Допущенные лица совершали первичный отбор того, что предположительно можно будет после соответствующей обработки ввести во внутренний оборот, сделать разрешенным. Такой обработкой мог быть пересказ, переложение на “наш” манер, изготовление копии – но уже с отечественными клеймами. Это могла быть и публикация, прямое копирование или цитирование произведения искусства, но непременно с предисловием или комментарием нашего авторитета. Тем самым ожидаемый вред от внедрения “чуждого” уменьшался. Так поступали с образчиками иностранной культуры, но таким же был и механизм выведения из зоны запретного образцов отечественной словесности или изобразительного искусства, например, поэзии или изобразительного искусства Серебряного века.
Система адаптации чуждых культурных образцов с территории заклятого врага – “Запада” – имела еще один канал. Советский Союз – наследник империи, которая развивалась по радиально-кольцевой схеме.

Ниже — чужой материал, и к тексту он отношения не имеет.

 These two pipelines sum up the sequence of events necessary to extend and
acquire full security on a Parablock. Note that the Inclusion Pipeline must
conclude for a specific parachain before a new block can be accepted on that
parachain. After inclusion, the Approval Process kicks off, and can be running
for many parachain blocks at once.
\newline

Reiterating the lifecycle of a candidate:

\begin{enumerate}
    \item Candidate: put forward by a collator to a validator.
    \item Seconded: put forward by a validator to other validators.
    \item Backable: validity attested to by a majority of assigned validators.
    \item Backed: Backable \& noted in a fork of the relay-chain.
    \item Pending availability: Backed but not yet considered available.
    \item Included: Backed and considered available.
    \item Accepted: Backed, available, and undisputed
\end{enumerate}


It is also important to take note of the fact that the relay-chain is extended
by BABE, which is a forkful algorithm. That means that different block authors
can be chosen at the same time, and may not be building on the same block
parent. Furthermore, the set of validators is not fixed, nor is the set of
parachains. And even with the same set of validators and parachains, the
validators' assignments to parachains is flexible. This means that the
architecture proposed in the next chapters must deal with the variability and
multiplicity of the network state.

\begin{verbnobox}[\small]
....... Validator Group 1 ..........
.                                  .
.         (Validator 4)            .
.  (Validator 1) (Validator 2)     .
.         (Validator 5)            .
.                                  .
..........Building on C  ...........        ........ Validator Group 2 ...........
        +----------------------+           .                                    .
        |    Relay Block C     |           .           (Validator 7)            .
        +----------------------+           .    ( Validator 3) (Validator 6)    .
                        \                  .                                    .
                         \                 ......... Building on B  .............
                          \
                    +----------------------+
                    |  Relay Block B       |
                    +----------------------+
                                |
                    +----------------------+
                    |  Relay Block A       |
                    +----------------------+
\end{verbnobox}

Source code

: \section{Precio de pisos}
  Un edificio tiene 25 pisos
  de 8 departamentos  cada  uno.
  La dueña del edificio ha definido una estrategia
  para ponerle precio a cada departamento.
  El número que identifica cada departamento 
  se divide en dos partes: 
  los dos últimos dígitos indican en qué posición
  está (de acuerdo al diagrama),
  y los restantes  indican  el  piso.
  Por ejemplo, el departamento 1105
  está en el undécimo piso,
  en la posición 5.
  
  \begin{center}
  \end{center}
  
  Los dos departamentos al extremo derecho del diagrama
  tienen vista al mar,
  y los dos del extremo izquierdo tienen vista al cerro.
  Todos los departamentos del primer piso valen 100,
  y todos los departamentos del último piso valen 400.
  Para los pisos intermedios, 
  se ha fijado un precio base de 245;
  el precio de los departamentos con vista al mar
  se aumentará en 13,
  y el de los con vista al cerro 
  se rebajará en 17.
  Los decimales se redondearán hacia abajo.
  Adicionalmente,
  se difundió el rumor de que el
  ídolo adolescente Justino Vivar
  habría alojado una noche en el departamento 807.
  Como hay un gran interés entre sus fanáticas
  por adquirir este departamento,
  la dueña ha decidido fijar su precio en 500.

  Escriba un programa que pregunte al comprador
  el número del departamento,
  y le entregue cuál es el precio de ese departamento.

Помимо колец внутренней фортификации, в том числе “союзных республик” вокруг РСФСР, по границам Союза была устроена буферная зона из “стран народной демократии”. В части контроля над культурой там были созданы аналоги того, что существовало в СССР, но в силу исторических и иных причин культурная близость этих стран к “Западу” была выше. С одной стороны, это требовало от следящих систем в СССР особого внимания, но с другой, позволяло использовать эти страны не только как барьер, но и как шлюз для ступенчатой адаптации западных образцов к требованиям охраняемой зоны. Стили и направления, моды и открытия шли по древней дороге из нечестивой Западной Европы в Польшу, из Польши в Литву, оттуда уже в Московию.
Я рос в среде, которая в основном и была связана с системами поиска, отбора и первичной адаптации культурных образцов с Запада. Это была среда интеллигенции, где знали иностранные языки, интересовались мировой культурой. Соответственно, культурные эталоны и образцы для этих людей были сосредоточены в “мировой”, а не в “социалистической культуре”, отношение к которой было по большей части ироническим. Тем не менее многие в этой среде имели допуск в “спецхран” и были, так сказать, облечены неким доверием. Это была подсистема, которая осуществляла первичный отбор. Ей могли быть даже доверены меры по первоначальной адаптации заимствуемых образцов, например, по переводу текстов на русский язык или по составлению комментария к ним. Но никогда этой системе и людям, в ней подвизавшимся, не отдавалось право окончательного отбора образцов, право принятия окончательного решения, что будет разрешенным, а что – нет.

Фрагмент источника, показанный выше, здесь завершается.